La révolution des baskets déjà derrière nous

Le progrès technique lié aux baskets utilisées par les coureurs de marathon a significativement conduit à améliorer les performances. "Je pense que ça m'a permis de gagner deux minutes sur un marathon", estime le Français. Apparues pour la toute première fois en 2016 avec Nike, les chaussures avec des plaques de carbone ont entraîné une véritable révolution pour les coureurs.
De quoi créer une législation spéciale après l'interdiction par World Athletics des chaussures prototypes en compétition. Aujourd'hui, la règle est claire, une seule plaque de carbone est autorisée dans la chaussure et la mousse sous le talon ne doit pas dépasser 40 millimètres. Mais tout cela reste suffisant pour aider les athlètes. "Avec ces chaussures, on fait une économie musculaire très importante, la plaque de carbone va nous renvoyer en avant et la mousse va absorber à la retombée", explique Durand. Mais même si des prototypes restent à l'étude, la révolution a déjà eu lieu et les avancées risquent de stagner pour un moment.

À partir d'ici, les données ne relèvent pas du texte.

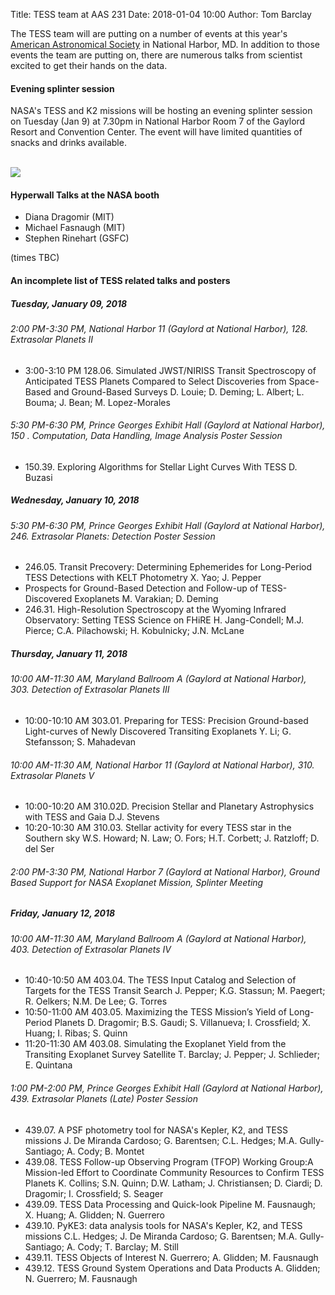 Title: TESS team at AAS 231
Date: 2018-01-04 10:00
Author: Tom Barclay

The TESS team will are putting on a number of events at this year's [American Astronomical Society](https://aas.org/meetings/aas231) in National Harbor, MD. In addition to those events the team are putting on, there are numerous talks from scientist excited to get their hands on the data.

#### Evening splinter session

NASA's TESS and K2 missions will be hosting an evening splinter session on Tuesday (Jan 9) at 7.30pm in National Harbor Room 7 of the Gaylord Resort and Convention Center. The event will have limited quantities of snacks and drinks available. 

<br/>
<img class="img-responsive" style="max-width:67%;" src="images/AAS NationHarbor-Jan2018_poster-Spl-K2_TESS.png">
<br/>

#### Hyperwall Talks at the NASA booth

* Diana Dragomir (MIT)
* Michael Fasnaugh (MIT)
* Stephen Rinehart (GSFC)

(times TBC)

#### An incomplete list of TESS related talks and posters

##### Tuesday, January 09, 2018
###### 2:00 PM-3:30 PM, National Harbor 11 (Gaylord at National Harbor), 128. Extrasolar Planets II
* 3:00-3:10 PM 128.06. Simulated JWST/NIRISS Transit Spectroscopy of Anticipated TESS Planets Compared to Select Discoveries from Space-Based and Ground-Based Surveys D. Louie; D. Deming; L. Albert; L. Bouma; J. Bean; M. Lopez-Morales

###### 5:30 PM-6:30 PM, Prince Georges Exhibit Hall (Gaylord at National Harbor), 150 . Computation, Data Handling, Image Analysis Poster Session
* 150.39. Exploring Algorithms for Stellar Light Curves With TESS D. Buzasi

##### Wednesday, January 10, 2018
###### 5:30 PM-6:30 PM, Prince Georges Exhibit Hall (Gaylord at National Harbor), 246. Extrasolar Planets: Detection Poster Session
* 246.05. Transit Precovery: Determining Ephemerides for Long-Period TESS Detections with KELT Photometry X. Yao; J. Pepper
* Prospects for Ground-Based Detection and Follow-up of TESS-Discovered Exoplanets M. Varakian; D. Deming
* 246.31. High-Resolution Spectroscopy at the Wyoming Infrared Observatory: Setting TESS Science on FHiRE H. Jang-Condell; M.J. Pierce; C.A. Pilachowski; H. Kobulnicky; J.N. McLane

##### Thursday, January 11, 2018
###### 10:00 AM-11:30 AM, Maryland Ballroom A (Gaylord at National Harbor), 303. Detection of Extrasolar Planets III
* 10:00-10:10 AM 303.01. Preparing for TESS: Precision Ground-based Light-curves of Newly Discovered Transiting Exoplanets Y. Li; G. Stefansson; S. Mahadevan

###### 10:00 AM-11:30 AM, National Harbor 11 (Gaylord at National Harbor), 310. Extrasolar Planets V
* 10:00-10:20 AM 310.02D. Precision Stellar and Planetary Astrophysics with TESS and Gaia D.J. Stevens
* 10:20-10:30 AM 310.03. Stellar activity for every TESS star in the Southern sky W.S. Howard; N. Law; O. Fors; H.T. Corbett; J. Ratzloff; D. del Ser

###### 2:00 PM-3:30 PM, National Harbor 7 (Gaylord at National Harbor), Ground Based Support for NASA Exoplanet Mission, Splinter Meeting

##### Friday, January 12, 2018
###### 10:00 AM-11:30 AM, Maryland Ballroom A (Gaylord at National Harbor), 403. Detection of Extrasolar Planets IV
* 10:40-10:50 AM 403.04. The TESS Input Catalog and Selection of Targets for the TESS Transit Search J. Pepper; K.G. Stassun; M. Paegert; R. Oelkers; N.M. De Lee; G. Torres
* 10:50-11:00 AM 403.05. Maximizing the TESS Mission’s Yield of Long-Period Planets
D. Dragomir; B.S. Gaudi; S. Villanueva; I. Crossfield; X. Huang; I. Ribas; S. Quinn
* 11:20-11:30 AM 403.08. Simulating the Exoplanet Yield from the Transiting Exoplanet Survey Satellite T. Barclay; J. Pepper; J. Schlieder; E. Quintana

###### 1:00 PM-2:00 PM, Prince Georges Exhibit Hall (Gaylord at National Harbor), 439. Extrasolar Planets (Late) Poster Session
* 439.07. A PSF photometry tool for NASA's Kepler, K2, and TESS missions J. De Miranda Cardoso; G. Barentsen; C.L. Hedges; M.A. Gully-Santiago; A. Cody; B. Montet
* 439.08. TESS Follow-up Observing Program (TFOP) Working Group:A Mission-led Effort to Coordinate Community Resources to Confirm TESS Planets K. Collins; S.N. Quinn; D.W. Latham; J. Christiansen; D. Ciardi; D. Dragomir; I. Crossfield; S. Seager
* 439.09. TESS Data Processing and Quick-look Pipeline M. Fausnaugh; X. Huang; A. Glidden; N. Guerrero
* 439.10. PyKE3: data analysis tools for NASA's Kepler, K2, and TESS missions C.L. Hedges; J. De Miranda Cardoso; G. Barentsen; M.A. Gully-Santiago; A. Cody; T. Barclay; M. Still
* 439.11. TESS Objects of Interest N. Guerrero; A. Glidden; M. Fausnaugh
* 439.12. TESS Ground System Operations and Data Products A. Glidden; N. Guerrero; M. Fausnaugh


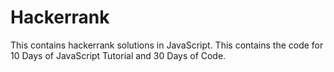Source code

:# Hackerrank
This contains hackerrank solutions in JavaScript.
This contains the code for 10 Days of JavaScript Tutorial and 30 Days of Code.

C'est justement sur ce point crucial que pourrait se jouer un futur record. "World Athletics a besoin de records pour médiatiser et faire exister l'athlétisme, ils sont prêts à aller loinpour faire évoluer les règles pour avoir des performances, ajoute Jean Claude Vollmer. Avec la législation actuelle, on pourrait gagner peut être neuf secondes au cours des dix prochaines années". Gagner 9 secondes en dix ans serait donc la barre possiblement atteignable, sous réserve d'avoir un athlète de la trempe de Kipchoge. Pour espérer gagner 30 secondes de plus et passer à 2h00min30s, il faudra "au moins attendre 2050", conclut Vollmer. Alors moins de deux heures, ce n'est pas demain la veille.